Holà !
Tu sais ce truc qu’on te répète depuis que t’as cinq ans ? « Mange tes légumes. » Et depuis, t’as l’impression que c’est devenu le mantra officiel de toute personne qui porte une blouse blanche. Sauf que personne ne t’a jamais vraiment expliqué pourquoi les choisir de saison change la donne. On te dit « c’est mieux », point. Un peu comme quand on te disait de te brosser les dents trois minutes sans jamais expliquer pourquoi trois et pas deux.
Alors aujourd’hui, on va aller un peu plus loin que le panneau « mangez 5 fruits et légumes par jour » que tu vois au supermarché entre les promos sur les chips et les bonbons. On va parler science, on va parler pratique, et on va parler de ce que ça change vraiment quand tu vis avec une pathologie chronique comme l’endométriose, le SOPK ou la fibromyalgie.
C’est parti.
Ce que « de saison » veut vraiment dire (spoiler : c’est pas juste une mode)

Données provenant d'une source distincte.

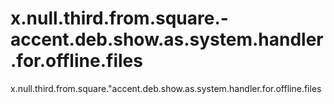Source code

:# x.null.third.from.square.-accent.deb.show.as.system.handler.for.offline.files
x.null.third.from.square."accent.deb.show.as.system.handler.for.offline.files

Quand on parle de fruits et légumes de saison, on parle d’aliments qui ont poussé dans leurs conditions naturelles optimales : le bon ensoleillement, la bonne température, le bon rythme. Pas sous une serre chauffée à 25°C en plein mois de janvier avec un éclairage artificiel qui ferait pâlir une boîte de nuit.
Et ça, ça change tout sur ce qui se passe à l’intérieur du fruit ou du légume.
Des chercheurs ont analysé la teneur en vitamine C de brocolis récoltés à différentes saisons. Résultat ? Les brocolis cultivés pendant leur saison optimale contenaient jusqu’à 157 % de vitamine C en plus que ceux cultivés hors saison. On parle pas d’une petite différence de rien du tout. On parle de plus du double. Et c’est pas que la vitamine C : les antioxydants, les pigments protecteurs, les composés soufrés qu’on trouve dans les choux… tout est plus concentré quand la plante a poussé dans de bonnes conditions.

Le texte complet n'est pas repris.